Little wonder that my mind drifted back to happier days.

It was the waning days of our junior year in 1966, and the election of the student body president was on the horizon. That honor would traditionally go to a senior with the vice-president being a junior; the voting was really just a pro forma show of esprit de corps, an exercise of democracy in name only. Everybody knew this.

So the inevitable next president of the student body was current junior Ken Rittle. Soccer star, all round sports star actually, National Honor Society member, Student Council officer four years running, other extracurricular activities too long to list, all round good guy Ken Rittle. It was his turn. Everybody knew it. That’s Ken down there on the right.
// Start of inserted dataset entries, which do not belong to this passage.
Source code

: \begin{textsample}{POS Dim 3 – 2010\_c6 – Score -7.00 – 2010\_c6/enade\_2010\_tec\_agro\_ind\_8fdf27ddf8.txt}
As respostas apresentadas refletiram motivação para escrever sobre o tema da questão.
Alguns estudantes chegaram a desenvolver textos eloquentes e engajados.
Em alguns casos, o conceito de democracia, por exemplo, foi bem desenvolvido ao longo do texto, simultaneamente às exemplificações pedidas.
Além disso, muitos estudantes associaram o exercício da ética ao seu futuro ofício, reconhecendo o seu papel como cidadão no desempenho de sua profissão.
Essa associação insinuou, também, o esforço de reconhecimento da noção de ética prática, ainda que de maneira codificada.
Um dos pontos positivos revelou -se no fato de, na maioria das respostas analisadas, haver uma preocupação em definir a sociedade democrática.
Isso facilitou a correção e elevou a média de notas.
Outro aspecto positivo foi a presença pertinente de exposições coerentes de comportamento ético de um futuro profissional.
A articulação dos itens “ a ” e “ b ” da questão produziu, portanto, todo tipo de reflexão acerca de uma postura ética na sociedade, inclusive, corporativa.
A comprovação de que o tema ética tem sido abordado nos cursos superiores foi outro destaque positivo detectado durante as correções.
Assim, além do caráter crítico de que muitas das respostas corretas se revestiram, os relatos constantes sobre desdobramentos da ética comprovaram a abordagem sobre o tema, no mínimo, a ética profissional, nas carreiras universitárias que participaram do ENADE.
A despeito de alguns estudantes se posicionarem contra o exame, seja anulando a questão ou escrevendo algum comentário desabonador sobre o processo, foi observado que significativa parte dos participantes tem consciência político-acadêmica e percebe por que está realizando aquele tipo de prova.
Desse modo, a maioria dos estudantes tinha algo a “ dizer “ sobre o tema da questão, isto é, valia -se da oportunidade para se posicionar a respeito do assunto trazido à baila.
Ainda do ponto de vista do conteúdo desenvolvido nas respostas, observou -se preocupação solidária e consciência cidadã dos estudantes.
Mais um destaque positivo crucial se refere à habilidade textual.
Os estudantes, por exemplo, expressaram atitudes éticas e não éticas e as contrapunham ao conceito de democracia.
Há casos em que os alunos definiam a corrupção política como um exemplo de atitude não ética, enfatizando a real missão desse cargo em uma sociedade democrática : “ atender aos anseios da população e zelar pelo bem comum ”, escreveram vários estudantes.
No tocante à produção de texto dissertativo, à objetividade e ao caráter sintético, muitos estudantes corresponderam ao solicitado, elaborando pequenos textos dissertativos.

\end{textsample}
The token challenger was Charlie Berger. It was a given that he would come in second and take his place as vice-president, while waiting until next year when it would be his turn. That’s just the way things worked. That was the system. It’s the way things had always worked. It’s the way things always would work.

And then Debbie came along.Ken Rittle

Debbie was fellow classmate Debbie Miller. For some reason she appointed herself a one-person campaign manager for Charlie, and in short order (the campaign only lasted a few days, maybe a week, I think) she blew in like a hurricane, or perhaps a tsunami, and upended everything. Every chance she got she was bending fellow classmates’ ears about what a dynamic president Charlie would make. Yes, Ken was fine, but he was too laid back, too stuck in his ways, too much part of the old way, the old system, whereas Charlie would bring a youthful vigor to the position. We needed new blood, fresh ideas.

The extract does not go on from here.